Synchrony Financial executive Alberto Casellas reported a mix of equity award activity, tax withholding, and a pre-planned stock sale. He received a grant of 19,535 restricted stock units at $69.11 per unit, which will vest in three equal annual installments of 33.33% each, starting on the first anniversary of the grant date.
To cover taxes on vesting restricted stock units, 12,143 shares of common stock were withheld by the company at $69.11 per share. Casellas also executed an open-market sale of 14,399 shares of common stock at $67.71 per share under a Rule 10b5-1 trading plan adopted on October 27, 2025, and continued to hold directly owned shares after these transactions.
Synchrony Financial director and officer Brian D. Doubles reported multiple equity transactions. On March 1–2, 2026, he exercised employee stock options for 39,105 and 28,449 shares and received a grant of 105,322 shares of common stock at $69.11 per share. The company automatically withheld 68,158 shares to cover tax obligations tied to restricted stock vesting, with no investment decision by Doubles. He then sold 150,000, 39,105, and 28,449 shares of common stock in open‑market transactions at weighted average prices of $68.86, $68.52, and $67.96, respectively, including sales under a Rule 10b5‑1 trading plan adopted on October 27, 2025. After these transactions, Doubles directly owned 829,222 shares of Synchrony Financial common stock.
SYF reports an affiliate notice of proposed sale of common stock. The filing records a reported transaction by Brian J. Wenzel of 19,580 common shares on 03/02/2026 for $1,325,761.80. The filing also lists 47,112 shares associated with restricted stock vesting on 01/21/2026.
Curtis L. Howse filed a Form 144 reporting a proposed sale of 7,882 common shares of SYF tied to restricted stock vesting dated 03/01/2026. The filing lists Fidelity Brokerage Services LLC as broker. The form also discloses a prior sale of 52,556 shares on 02/02/2026 for $3,800,849.92.
Fidelity Brokerage Services LLC submitted a Rule 144 notice to sell common shares of SYF. The notice lists intended sales tied to restricted stock vesting and option holdings with sale activity dated 03/02/2026.
The filing itemizes specific lots: 115,434 shares from restricted stock vesting on 01/21/2025, 34,566 shares from restricted stock vesting on 03/01/2025, 28,449 shares related to an option granted 04/01/2017, and 39,105 shares related to an option granted 04/01/2018.
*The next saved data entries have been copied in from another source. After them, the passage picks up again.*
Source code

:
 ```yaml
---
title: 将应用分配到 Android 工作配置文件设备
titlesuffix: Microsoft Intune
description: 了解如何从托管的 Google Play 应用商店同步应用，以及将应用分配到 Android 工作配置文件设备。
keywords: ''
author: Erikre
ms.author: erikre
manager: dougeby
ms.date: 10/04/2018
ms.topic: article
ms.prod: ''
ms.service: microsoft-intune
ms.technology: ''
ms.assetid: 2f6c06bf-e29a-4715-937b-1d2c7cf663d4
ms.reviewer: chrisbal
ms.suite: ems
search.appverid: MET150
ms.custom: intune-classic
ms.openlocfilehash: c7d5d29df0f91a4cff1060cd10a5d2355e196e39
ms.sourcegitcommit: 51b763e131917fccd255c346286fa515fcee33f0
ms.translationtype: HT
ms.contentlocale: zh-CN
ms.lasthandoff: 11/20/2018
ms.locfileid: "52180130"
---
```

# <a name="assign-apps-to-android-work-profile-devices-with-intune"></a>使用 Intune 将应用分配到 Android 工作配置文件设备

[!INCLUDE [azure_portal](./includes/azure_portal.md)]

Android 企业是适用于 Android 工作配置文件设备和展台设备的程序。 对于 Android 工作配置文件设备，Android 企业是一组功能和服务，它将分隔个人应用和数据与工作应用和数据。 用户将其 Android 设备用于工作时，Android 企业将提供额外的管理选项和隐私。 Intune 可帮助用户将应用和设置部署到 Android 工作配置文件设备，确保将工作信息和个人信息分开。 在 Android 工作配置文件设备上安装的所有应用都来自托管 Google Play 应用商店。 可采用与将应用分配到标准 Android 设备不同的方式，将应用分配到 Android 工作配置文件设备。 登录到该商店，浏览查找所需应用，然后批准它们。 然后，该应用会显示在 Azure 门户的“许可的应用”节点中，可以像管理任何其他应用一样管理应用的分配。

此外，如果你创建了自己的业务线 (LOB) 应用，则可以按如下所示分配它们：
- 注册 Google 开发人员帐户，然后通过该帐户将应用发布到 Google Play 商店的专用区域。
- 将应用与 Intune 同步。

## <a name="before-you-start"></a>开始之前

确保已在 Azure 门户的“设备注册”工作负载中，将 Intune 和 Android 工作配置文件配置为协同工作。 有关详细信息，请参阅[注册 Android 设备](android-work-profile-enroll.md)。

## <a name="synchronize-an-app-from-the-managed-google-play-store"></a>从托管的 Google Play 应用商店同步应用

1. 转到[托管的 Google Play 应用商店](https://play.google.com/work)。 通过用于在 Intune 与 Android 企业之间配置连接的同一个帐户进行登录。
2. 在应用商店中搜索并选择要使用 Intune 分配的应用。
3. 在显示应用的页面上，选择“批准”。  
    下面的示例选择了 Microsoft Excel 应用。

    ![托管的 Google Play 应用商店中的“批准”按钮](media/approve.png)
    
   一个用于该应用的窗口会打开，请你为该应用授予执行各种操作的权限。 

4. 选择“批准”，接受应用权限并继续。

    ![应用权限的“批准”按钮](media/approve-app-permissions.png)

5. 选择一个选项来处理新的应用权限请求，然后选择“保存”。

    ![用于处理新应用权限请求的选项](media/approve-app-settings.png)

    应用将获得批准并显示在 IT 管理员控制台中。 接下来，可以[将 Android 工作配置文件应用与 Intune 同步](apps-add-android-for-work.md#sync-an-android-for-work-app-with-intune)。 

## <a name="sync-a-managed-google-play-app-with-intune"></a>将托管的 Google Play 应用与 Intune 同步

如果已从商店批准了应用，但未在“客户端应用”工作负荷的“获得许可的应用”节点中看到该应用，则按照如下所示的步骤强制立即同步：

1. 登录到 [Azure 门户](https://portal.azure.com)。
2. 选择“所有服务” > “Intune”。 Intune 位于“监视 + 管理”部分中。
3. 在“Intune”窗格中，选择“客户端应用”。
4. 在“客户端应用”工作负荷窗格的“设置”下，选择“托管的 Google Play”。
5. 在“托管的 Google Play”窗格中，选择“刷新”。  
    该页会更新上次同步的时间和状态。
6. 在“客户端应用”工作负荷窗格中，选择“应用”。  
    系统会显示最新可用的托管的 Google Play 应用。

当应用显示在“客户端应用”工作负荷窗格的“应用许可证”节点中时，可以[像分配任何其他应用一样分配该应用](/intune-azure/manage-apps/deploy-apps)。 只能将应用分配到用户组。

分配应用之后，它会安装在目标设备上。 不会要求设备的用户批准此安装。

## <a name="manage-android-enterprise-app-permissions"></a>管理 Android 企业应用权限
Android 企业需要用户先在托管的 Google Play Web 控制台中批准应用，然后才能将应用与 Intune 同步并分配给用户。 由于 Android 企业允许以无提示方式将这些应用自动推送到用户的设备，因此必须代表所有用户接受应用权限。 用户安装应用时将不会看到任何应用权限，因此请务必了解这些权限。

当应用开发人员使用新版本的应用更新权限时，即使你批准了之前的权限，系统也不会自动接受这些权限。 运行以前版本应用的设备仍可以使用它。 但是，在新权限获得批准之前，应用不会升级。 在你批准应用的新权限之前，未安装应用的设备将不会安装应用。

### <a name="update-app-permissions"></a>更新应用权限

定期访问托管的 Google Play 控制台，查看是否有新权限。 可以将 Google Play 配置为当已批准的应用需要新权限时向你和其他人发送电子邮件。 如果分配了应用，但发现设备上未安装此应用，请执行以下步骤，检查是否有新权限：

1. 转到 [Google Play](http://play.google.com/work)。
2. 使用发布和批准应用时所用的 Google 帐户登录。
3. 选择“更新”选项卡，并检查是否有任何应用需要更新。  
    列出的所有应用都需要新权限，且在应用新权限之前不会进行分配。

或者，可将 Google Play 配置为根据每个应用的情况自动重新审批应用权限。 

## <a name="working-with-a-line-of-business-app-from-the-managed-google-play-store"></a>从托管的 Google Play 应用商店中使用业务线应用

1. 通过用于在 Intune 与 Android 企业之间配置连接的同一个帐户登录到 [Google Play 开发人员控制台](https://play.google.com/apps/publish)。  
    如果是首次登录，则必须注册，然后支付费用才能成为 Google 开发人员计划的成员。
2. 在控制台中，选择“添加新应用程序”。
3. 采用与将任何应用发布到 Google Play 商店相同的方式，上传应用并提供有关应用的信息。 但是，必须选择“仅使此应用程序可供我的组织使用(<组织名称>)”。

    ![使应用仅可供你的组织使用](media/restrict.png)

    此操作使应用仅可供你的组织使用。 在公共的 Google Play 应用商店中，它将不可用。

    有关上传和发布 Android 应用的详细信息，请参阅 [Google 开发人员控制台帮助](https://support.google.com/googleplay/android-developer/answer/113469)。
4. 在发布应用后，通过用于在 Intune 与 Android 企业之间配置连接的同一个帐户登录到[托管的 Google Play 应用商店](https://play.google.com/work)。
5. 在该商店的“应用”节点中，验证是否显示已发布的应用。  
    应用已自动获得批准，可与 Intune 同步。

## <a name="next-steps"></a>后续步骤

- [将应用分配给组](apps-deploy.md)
Carol D. Juel filed a Form 144 reporting the proposed sale of 16,859 shares of common stock tied to restricted stock vesting, dated 03/01/2026.
The filing also records that 44,411 shares were sold on 02/17/2026 for $3,135,416.60. The shares are held at Fidelity Brokerage Services LLC.
SYF reported a Section 144 notice for a proposed sale of 41,514 common shares by Alberto B. Casellas. The filing lists a reported transaction on 02/17/2026 with proceeds shown as $2,930,888.40. The excerpt also lists restricted stock vesting for the issuer: 6,996 shares vesting 03/01/2025 and 7,402 shares vesting 03/01/2026.
Courtney A. Gentleman submitted a Form 144 notice proposing the sale of 4,338 common shares, listed as securities to be sold on 03/01/2026 and identified as Restricted Stock Vesting (source: Issuer).
The filing also shows 12,045 common shares sold on 02/17/2026 for $850,377.00 and lists a broker as Fidelity Brokerage Services LLC.